#Data Wrangling with MongoDB

###This gives us some general details on the Mobile, Alabama dataset

In [6]:
#!/usr/bin/env python
# -*- coding: utf-8 -*-
"""Iterative parsing to process the map file and find out tags and counts."""
import xml.etree.ElementTree as ET
import pprint

filename='mobile_alabama.osm'

def count_tags(filename):
    tags={}
    for event, elem in ET.iterparse(filename):
        tag=elem.tag
        if tag not in tags.keys():
            tags[tag]=1
        else:
            tags[tag]+=1
    return tags

tags = count_tags(filename)
pprint.pprint(tags)   

{'bounds': 1,
 'member': 1461,
 'nd': 287739,
 'node': 239873,
 'osm': 1,
 'relation': 117,
 'tag': 256925,
 'way': 32687}


In [7]:
#!/usr/bin/env python
# -*- coding: utf-8 -*-
import xml.etree.ElementTree as ET
import pprint
import re
""""k" value for each "<tag>" and see if they can be valid keys in MongoDB check for other potential problems."""
filename='mobile_alabama.osm'

lower = re.compile(r'^([a-z]|_)*$')
lower_colon = re.compile(r'^([a-z]|_)*:([a-z]|_)*$')
problemchars = re.compile(r'[=\+/&<>;\'"\?%#$@\,\. \t\r\n]')

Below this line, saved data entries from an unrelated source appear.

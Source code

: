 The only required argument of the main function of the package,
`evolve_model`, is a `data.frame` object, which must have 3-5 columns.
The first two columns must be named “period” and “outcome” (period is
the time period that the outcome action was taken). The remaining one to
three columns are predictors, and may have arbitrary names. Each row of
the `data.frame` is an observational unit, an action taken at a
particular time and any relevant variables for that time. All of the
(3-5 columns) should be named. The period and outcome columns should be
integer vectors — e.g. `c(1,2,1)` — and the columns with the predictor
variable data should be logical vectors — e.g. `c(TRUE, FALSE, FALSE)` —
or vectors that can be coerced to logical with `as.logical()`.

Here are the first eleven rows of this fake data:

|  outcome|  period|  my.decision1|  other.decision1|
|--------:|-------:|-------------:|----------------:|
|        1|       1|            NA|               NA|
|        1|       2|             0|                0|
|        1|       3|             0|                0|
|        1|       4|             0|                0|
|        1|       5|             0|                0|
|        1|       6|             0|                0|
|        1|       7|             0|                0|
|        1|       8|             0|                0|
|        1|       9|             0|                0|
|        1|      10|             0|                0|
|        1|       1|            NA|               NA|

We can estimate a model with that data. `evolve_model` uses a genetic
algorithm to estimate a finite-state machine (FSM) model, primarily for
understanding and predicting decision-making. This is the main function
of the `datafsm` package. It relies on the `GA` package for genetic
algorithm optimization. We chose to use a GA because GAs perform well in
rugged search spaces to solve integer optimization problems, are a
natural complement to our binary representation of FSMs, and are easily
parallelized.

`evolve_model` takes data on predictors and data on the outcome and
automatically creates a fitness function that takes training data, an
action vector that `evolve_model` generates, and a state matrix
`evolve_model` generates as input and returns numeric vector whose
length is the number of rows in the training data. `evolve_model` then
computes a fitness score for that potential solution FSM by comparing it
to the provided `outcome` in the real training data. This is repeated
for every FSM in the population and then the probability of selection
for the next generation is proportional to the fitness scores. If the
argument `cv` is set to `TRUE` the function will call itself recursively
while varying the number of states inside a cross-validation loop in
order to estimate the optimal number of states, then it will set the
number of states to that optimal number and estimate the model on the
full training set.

def key_type(element, keys):
    if element.tag == "tag":
        k=element.attrib['k']
        if lower.search(k):
            keys['lower']+=1
        elif lower_colon.search(k):
            keys['lower_colon']+=1
        elif problemchars.search(k):
            keys['problemchars']+=1
        else:
            keys['other']+=1
    return keys

def process_map(filename):
    keys = {"lower": 0, "lower_colon": 0, "problemchars": 0, "other": 0}
    for _, element in ET.iterparse(filename):
        keys = key_type(element, keys)

    return keys

keys = process_map(filename)
pprint.pprint(keys)

{'lower': 69399, 'lower_colon': 183560, 'other': 3966, 'problemchars': 0}


This tells us no problem characters found this dataset, so it can be imported into MongoDB

In [36]:
#!/usr/bin/env python
# -*- coding: utf-8 -*-
import xml.etree.ElementTree as ET
import pprint
import re
"""Unique users have contributed to the map in this particular area!"""
filename='mobile_alabama.osm'

def get_user(element):
    user=element.attrib['user']
    return user

def process_map(filename):
    users = set()
    for event, element in ET.iterparse(filename):
        try:
            users.add(get_user(element))
        except KeyError:
            continue
    return users

users = process_map(filename)
print "Count of users: ", len(users)
print users
pprint.pprint(users)



Count of users:  156
set(['Andre68', 'Matthias Buchmeier', "Mike O'Risey", 'amillar', 'Sundance', 'Brian@Brea', 'Clorox', 'adraladmin', 'hfyu', 'OSMF Redaction Account', 'Dutchie-in-Mobile', 'Mark Gray', 'California Bear', 'xybot', 'Chris Lawrence', 'Oberaffe', 'stucki1', 'robhedrick', 'Jochen Hein', 'Shanon', 'cgu66', 'T Hoffmann', 'andygol', 'BCNorwich', 'dbmercer', 'zephyr', 'Kirbert', 'pschonmann', 'ToffeHoff', 'maxerickson', 'skquinn', 'anbr', '25or6to4', 'RoadGeek_MD99', 'moosejaw', 'werner2101', 'jonesydesign', 'Skywave', 'andrewpmk', 'dcat', 'BugBuster', 'dannykath', 'Dami_D', 'vitus marton', 'StellanL', 'AndrewSnow', 'Maarten Deen', 'rumpelsocke', 'uk1967', 'LZimlich', 'rickmastfan67', 'Jano John Akim Franke', 'STA', 'Luke S', 'spursmjs777', 'Benny Butler', 'mvexel', 'adjuva', 'iandees', 'WanMil', 'Echo Echo', 'landfahrer', 'oldtopos', 'wambacher', 'Dimitrii', 'daviskingdom', 'isabellekh', 'Jonathan ZHAO', 'smsm1', 'Claudius Henrichs', 'ToeBee', 'oldenburg69', 'tcekolin', 'god

#Auditing the names

In [43]:
"""
- audit the OSMFILE and change the variable 'mapping' to reflect the changes needed to fix 
    the unexpected street types to the appropriate ones in the expected list.
    You have to add mappings only for the actual problems you find in this OSMFILE,
    not a generalized solution, since that may and will depend on the particular area you are auditing.
- write the update_name function, to actually fix the street name.
    The function takes a string with street name as an argument and should return the fixed name
    We have provided a simple test so that you see what exactly is expected
"""
import xml.etree.cElementTree as ET
from collections import defaultdict
import re
import pprint

OSMFILE = "mobile_alabama.osm"
street_type_re = re.compile(r'\b\S+\.?$', re.IGNORECASE)


expected = []
#expected=["Street", "Avenue", "Boulevard", "Drive", "Court", "Place", "Square", "Lane", "Road", "Trail", "Parkway", "Commons"]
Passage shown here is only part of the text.